[Stored data]
+++
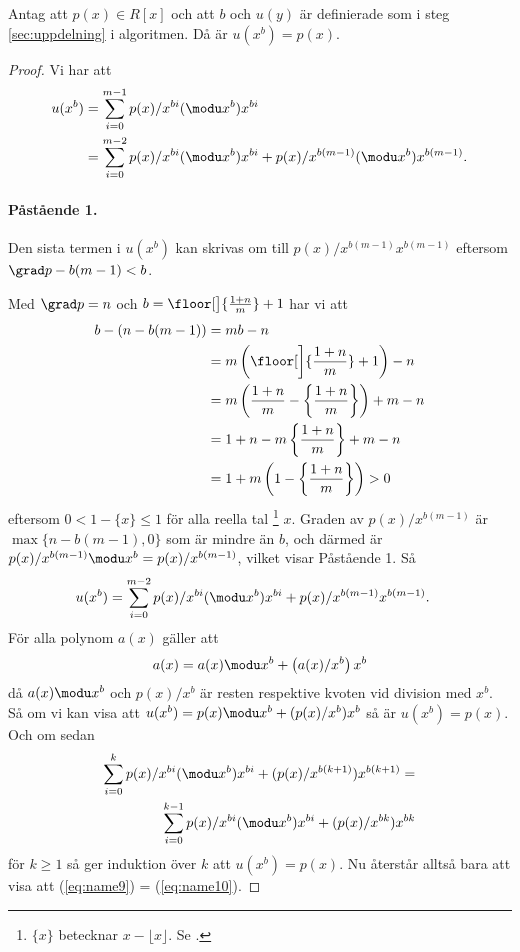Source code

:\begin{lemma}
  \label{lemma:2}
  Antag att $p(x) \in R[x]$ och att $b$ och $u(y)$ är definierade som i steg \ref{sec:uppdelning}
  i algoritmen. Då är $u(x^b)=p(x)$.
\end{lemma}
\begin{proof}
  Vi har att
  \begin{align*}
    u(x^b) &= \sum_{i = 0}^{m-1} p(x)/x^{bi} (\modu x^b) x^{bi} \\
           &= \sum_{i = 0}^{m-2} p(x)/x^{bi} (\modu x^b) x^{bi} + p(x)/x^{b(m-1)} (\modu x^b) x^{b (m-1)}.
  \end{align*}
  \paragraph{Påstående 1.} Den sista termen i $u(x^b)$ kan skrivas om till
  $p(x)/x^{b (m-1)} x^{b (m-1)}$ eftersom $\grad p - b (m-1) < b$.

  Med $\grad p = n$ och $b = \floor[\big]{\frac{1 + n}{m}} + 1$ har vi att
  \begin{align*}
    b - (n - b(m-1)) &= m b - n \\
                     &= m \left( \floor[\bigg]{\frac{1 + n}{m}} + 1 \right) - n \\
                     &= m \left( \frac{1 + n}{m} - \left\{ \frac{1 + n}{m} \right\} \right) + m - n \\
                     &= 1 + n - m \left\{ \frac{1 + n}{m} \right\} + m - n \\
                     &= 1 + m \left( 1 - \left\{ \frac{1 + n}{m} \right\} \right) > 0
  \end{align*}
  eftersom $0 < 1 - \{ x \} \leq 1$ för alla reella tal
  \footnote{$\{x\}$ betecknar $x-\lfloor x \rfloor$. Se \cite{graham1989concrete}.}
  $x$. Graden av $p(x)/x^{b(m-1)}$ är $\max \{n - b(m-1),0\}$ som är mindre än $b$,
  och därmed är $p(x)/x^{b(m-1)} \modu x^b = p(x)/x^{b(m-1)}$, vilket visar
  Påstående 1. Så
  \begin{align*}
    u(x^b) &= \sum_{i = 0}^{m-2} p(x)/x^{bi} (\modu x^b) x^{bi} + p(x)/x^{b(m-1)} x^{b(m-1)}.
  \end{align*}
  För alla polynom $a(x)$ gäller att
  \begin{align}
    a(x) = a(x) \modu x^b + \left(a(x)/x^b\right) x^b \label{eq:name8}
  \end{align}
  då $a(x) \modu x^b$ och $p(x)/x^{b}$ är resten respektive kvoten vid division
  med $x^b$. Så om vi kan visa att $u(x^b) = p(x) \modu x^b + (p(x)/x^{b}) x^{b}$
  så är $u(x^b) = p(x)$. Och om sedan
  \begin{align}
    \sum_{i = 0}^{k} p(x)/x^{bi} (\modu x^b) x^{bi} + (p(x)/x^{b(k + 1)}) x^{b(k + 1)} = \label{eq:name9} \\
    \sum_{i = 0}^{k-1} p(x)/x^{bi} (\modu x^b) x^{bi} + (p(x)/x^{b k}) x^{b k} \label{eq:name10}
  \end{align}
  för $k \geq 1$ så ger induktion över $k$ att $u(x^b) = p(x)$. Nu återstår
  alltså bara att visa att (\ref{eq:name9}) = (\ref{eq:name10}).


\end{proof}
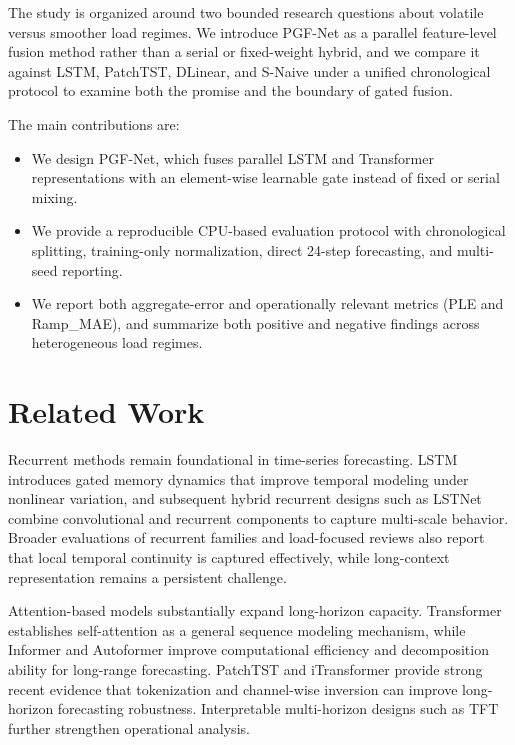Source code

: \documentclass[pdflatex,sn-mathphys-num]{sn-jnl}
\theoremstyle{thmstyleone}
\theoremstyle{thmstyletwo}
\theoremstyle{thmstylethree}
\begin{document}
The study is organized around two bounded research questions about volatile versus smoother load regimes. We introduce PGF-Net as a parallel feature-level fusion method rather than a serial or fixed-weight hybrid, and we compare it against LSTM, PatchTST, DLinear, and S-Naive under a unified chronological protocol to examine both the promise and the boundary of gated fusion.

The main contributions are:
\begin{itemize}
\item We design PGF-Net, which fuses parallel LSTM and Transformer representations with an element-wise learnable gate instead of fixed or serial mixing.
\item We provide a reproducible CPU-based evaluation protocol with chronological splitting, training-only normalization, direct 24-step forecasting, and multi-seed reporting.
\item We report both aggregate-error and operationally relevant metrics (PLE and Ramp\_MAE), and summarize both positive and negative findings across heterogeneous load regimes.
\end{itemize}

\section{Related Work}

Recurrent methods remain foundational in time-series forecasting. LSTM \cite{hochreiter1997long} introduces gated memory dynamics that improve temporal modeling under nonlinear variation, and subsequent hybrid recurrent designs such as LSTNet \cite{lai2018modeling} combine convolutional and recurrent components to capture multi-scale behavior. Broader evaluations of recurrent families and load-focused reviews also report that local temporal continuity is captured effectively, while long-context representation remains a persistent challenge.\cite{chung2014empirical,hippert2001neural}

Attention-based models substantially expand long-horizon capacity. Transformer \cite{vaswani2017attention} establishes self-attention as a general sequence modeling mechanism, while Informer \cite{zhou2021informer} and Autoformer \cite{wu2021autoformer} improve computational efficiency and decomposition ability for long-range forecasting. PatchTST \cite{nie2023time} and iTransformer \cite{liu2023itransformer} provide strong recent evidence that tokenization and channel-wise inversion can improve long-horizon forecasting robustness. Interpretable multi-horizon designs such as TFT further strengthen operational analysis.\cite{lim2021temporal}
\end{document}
+++
Leave the pictures aside and output each entry exactly as it stands.

- **Completed task**:
Source code

:\begin{lemma}
  \label{lemma:2}
  Antag att $p(x) \in R[x]$ och att $b$ och $u(y)$ är definierade som i steg \ref{sec:uppdelning}
  i algoritmen. Då är $u(x^b)=p(x)$.
\end{lemma}
\begin{proof}
  Vi har att
  \begin{align*}
    u(x^b) &= \sum_{i = 0}^{m-1} p(x)/x^{bi} (\modu x^b) x^{bi} \\
           &= \sum_{i = 0}^{m-2} p(x)/x^{bi} (\modu x^b) x^{bi} + p(x)/x^{b(m-1)} (\modu x^b) x^{b (m-1)}.
  \end{align*}
  \paragraph{Påstående 1.} Den sista termen i $u(x^b)$ kan skrivas om till
  $p(x)/x^{b (m-1)} x^{b (m-1)}$ eftersom $\grad p - b (m-1) < b$.

  Med $\grad p = n$ och $b = \floor[\big]{\frac{1 + n}{m}} + 1$ har vi att
  \begin{align*}
    b - (n - b(m-1)) &= m b - n \\
                     &= m \left( \floor[\bigg]{\frac{1 + n}{m}} + 1 \right) - n \\
                     &= m \left( \frac{1 + n}{m} - \left\{ \frac{1 + n}{m} \right\} \right) + m - n \\
                     &= 1 + n - m \left\{ \frac{1 + n}{m} \right\} + m - n \\
                     &= 1 + m \left( 1 - \left\{ \frac{1 + n}{m} \right\} \right) > 0
  \end{align*}
  eftersom $0 < 1 - \{ x \} \leq 1$ för alla reella tal
  \footnote{$\{x\}$ betecknar $x-\lfloor x \rfloor$. Se \cite{graham1989concrete}.}
  $x$. Graden av $p(x)/x^{b(m-1)}$ är $\max \{n - b(m-1),0\}$ som är mindre än $b$,
  och därmed är $p(x)/x^{b(m-1)} \modu x^b = p(x)/x^{b(m-1)}$, vilket visar
  Påstående 1. Så
  \begin{align*}
    u(x^b) &= \sum_{i = 0}^{m-2} p(x)/x^{bi} (\modu x^b) x^{bi} + p(x)/x^{b(m-1)} x^{b(m-1)}.
  \end{align*}
  För alla polynom $a(x)$ gäller att
  \begin{align}
    a(x) = a(x) \modu x^b + \left(a(x)/x^b\right) x^b \label{eq:name8}
  \end{align}
  då $a(x) \modu x^b$ och $p(x)/x^{b}$ är resten respektive kvoten vid division
  med $x^b$. Så om vi kan visa att $u(x^b) = p(x) \modu x^b + (p(x)/x^{b}) x^{b}$
  så är $u(x^b) = p(x)$. Och om sedan
  \begin{align}
    \sum_{i = 0}^{k} p(x)/x^{bi} (\modu x^b) x^{bi} + (p(x)/x^{b(k + 1)}) x^{b(k + 1)} = \label{eq:name9} \\
    \sum_{i = 0}^{k-1} p(x)/x^{bi} (\modu x^b) x^{bi} + (p(x)/x^{b k}) x^{b k} \label{eq:name10}
  \end{align}
  för $k \geq 1$ så ger induktion över $k$ att $u(x^b) = p(x)$. Nu återstår
  alltså bara att visa att (\ref{eq:name9}) = (\ref{eq:name10}).


\end{proof}
Source code

: \documentclass[pdflatex,sn-mathphys-num]{sn-jnl}
\theoremstyle{thmstyleone}
\theoremstyle{thmstyletwo}
\theoremstyle{thmstylethree}
\begin{document}
The study is organized around two bounded research questions about volatile versus smoother load regimes. We introduce PGF-Net as a parallel feature-level fusion method rather than a serial or fixed-weight hybrid, and we compare it against LSTM, PatchTST, DLinear, and S-Naive under a unified chronological protocol to examine both the promise and the boundary of gated fusion.

The main contributions are:
\begin{itemize}
\item We design PGF-Net, which fuses parallel LSTM and Transformer representations with an element-wise learnable gate instead of fixed or serial mixing.
\item We provide a reproducible CPU-based evaluation protocol with chronological splitting, training-only normalization, direct 24-step forecasting, and multi-seed reporting.
\item We report both aggregate-error and operationally relevant metrics (PLE and Ramp\_MAE), and summarize both positive and negative findings across heterogeneous load regimes.
\end{itemize}

\section{Related Work}

Recurrent methods remain foundational in time-series forecasting. LSTM \cite{hochreiter1997long} introduces gated memory dynamics that improve temporal modeling under nonlinear variation, and subsequent hybrid recurrent designs such as LSTNet \cite{lai2018modeling} combine convolutional and recurrent components to capture multi-scale behavior. Broader evaluations of recurrent families and load-focused reviews also report that local temporal continuity is captured effectively, while long-context representation remains a persistent challenge.\cite{chung2014empirical,hippert2001neural}

Attention-based models substantially expand long-horizon capacity. Transformer \cite{vaswani2017attention} establishes self-attention as a general sequence modeling mechanism, while Informer \cite{zhou2021informer} and Autoformer \cite{wu2021autoformer} improve computational efficiency and decomposition ability for long-range forecasting. PatchTST \cite{nie2023time} and iTransformer \cite{liu2023itransformer} provide strong recent evidence that tokenization and channel-wise inversion can improve long-horizon forecasting robustness. Interpretable multi-horizon designs such as TFT further strengthen operational analysis.\cite{lim2021temporal}
\end{document}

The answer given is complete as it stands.